27 Ağustos 2015 Perşembe

Aral Gölünün Sonu

ölümüne yol açan karar verilmeden önce Aral gölü dünyanın en büyük dördüncü gölüydü. 1960 lı yıllarda yöneticiler, özbekistan, türkmenistan ve kazakistan ı pamuk üretim merkezi ilan etti. bu karar aral gölü için sonun başlangıcı oldu. bölgenin kurak bir iklimi vardı. bu nedenle pamuk tarlalarının sulanması gerekiyordu. aral gölü nün can damarı olan ceyhun ve seyhun nehirlerinin suları kesilerek pamuk tarlalarının sulanması için kullanılacaktı. büyük bölümü özbekistan sınırları içinde yer alan turan ovası nda dev sulama kanalları açıldı. ilk başlarda her şey iyi gitti. özbekistan, pamuk üretiminde dünya birinciliğine kadar ulaştı. bölgenin nüfusu da 14 milyondan 27 milyona kadar çıktı. ancak kısa zamanda elde edilen kazancın ağır faturası da ortaya çıkmaya başladı. bölgedeki su dengeleri bozuldu. tarım alanlarını sulamada kullanılan küçük akarsuların birçoğu ceyhun ve seyhun nehirlerine ulaşamaz oldu. bilinçsiz sulama ve sızdıran kanallar nedeniyle tarım alanları tuzlanarak çoraklaşmaya başladı.

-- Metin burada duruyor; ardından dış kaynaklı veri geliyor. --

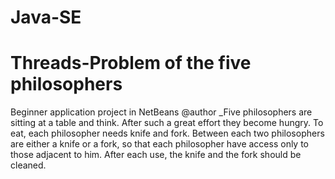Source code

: # Java-SE 
# Threads-Problem of the five philosophers
Beginner application project in NetBeans
 @author _Five philosophers are sitting at a table and
think. After such a great effort they become
hungry. To eat, each philosopher needs knife
and fork. Between each two philosophers are
either a knife or a fork, so that each
philosopher have access only to those
adjacent to him. After each use, the knife and
the fork should be cleaned.
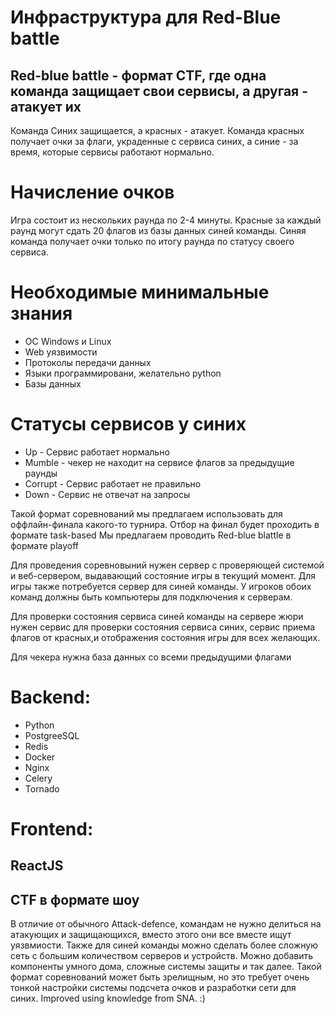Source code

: # Инфраструктура для Red-Blue battle
<!-- header: RB - что это? -->
## Red-blue battle - формат CTF, где одна команда защищает свои сервисы, а другая - атакует их

Команда Синих защищается, а красных - атакует. Команда красных получает очки за флаги, украденные с сервиса синих, а синие - за время, которые сервисы работают нормально.



# Начисление очков 

 Игра состоит из нескольких раунда по 2-4 минуты. Красные за каждый раунд могут сдать 20 флагов из базы данных синей команды. Синяя команда получает очки только по итогу раунда по статусу своего сервиса. 

# Необходимые минимальные знания 
* ОС Windows и Linux
* Web уязвимости
* Протоколы передачи данных 
* Языки программировани, желательно python
* Базы данных

# Статусы сервисов у синих
* Up - Сервис работает нормально
* Mumble - чекер не находит на сервисе флагов за предыдущие раунды
* Corrupt - Сервис работает не правильно
* Down - Сервис не отвечат на запросы


Такой формат соревнований мы предлагаем использовать для оффлайн-финала какого-то турнира. Отбор на финал будет проходить в формате task-based
Мы предлагаем проводить Red-blue blattle в формате playoff


 Для проведения соревновыний нужен сервер с проверяющей системой и веб-сервером, выдавающий состояние игры в текущий момент. Для игры также потребуется сервер для синей команды. 
 У игроков обоих команд должны быть компьютеры для подключения к серверам.



Для проверки состояния сервиса синей команды на сервере жюри нужен сервис для проверки состояния сервиса синих, сервис приема флагов от красных,и отображения состояния игры для всех желающих.

Для чекера нужна база данных со всеми предыдущими флагами

# Backend:

* Python
* PostgreeSQL
* Redis
* Docker
* Nginx
* Celery
* Tornado

# Frontend:
ReactJS
---
## CTF в формате шоу    
В отличие от обычного Attack-defence, командам не нужно делиться на атакующих и защищающихся, вместо этого они все вместе ищут уязвмиости. Также для синей команды можно сделать более сложную сеть с большим количеством серверов и устройств. Можно добавить компоненты умного дома, сложные системы защиты и так далее.
Такой формат соревнований может быть зрелищным, но это требует очень тонкой настройки системы подсчета очков и разработки сети для синих.
Improved using knowledge from SNA. :)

ceyhun ve seyhun nehirlerinin sularının kesilmesi aral gölü için de tam bir felakat oldu. yeterli su gelmediğinden göl kurumaya başladı. 20 yıl içinde, göl yüzde kırkını kaybetti. göl kıyısında bulunan bazı yerleşim yerleri sahilden 70-80 kilometre uzakta kaldı. bugün, göl ikiye hatta üçe bölünmek üzeredir.
göldeki balıkçılık ve ulaşım faaliyetleri daha 1975 yılında son erdi. gölde mineral ve tuz oranı arttığından 200 kadar canlı türü yok oldu. bugün gölde, ticari değeri olmayan birkaç çeşit balık tutulabilmektedir. gemi ve tersanelerde çalışan ya da balıkçılıkla geçinen binlerce aile de işsiz kalmış durumdadır.
göl alanının küçülmesiyle birlikte bölgenin iklimi de değişmeye başladı. göl çevresindeki ılıman iklim giderek sertleşti. yazları kısa ve kurak, kışları uzun ve soğuk geçen karasal iklime dönüştü. bölgede yılın neredeyse üç ayı kum fırtınalarıyla geçmeye başladı. bu fırtınalar gölün kuruyan yatağındaki tuzlu kumları 250 kilometre uzağa kadar taşıyabilmektedir. bu da insan sağlığı açısından büyük sorunlara yol açmaktadır. bölgede kansızlık, kanser, astım, bronşit. böbrek ve akciğer hastalıkları neredeyse 30 kat artmış durumdadır. bebek ölümü oranında ise bölge dünyada birinci sıraya yükselmiştir.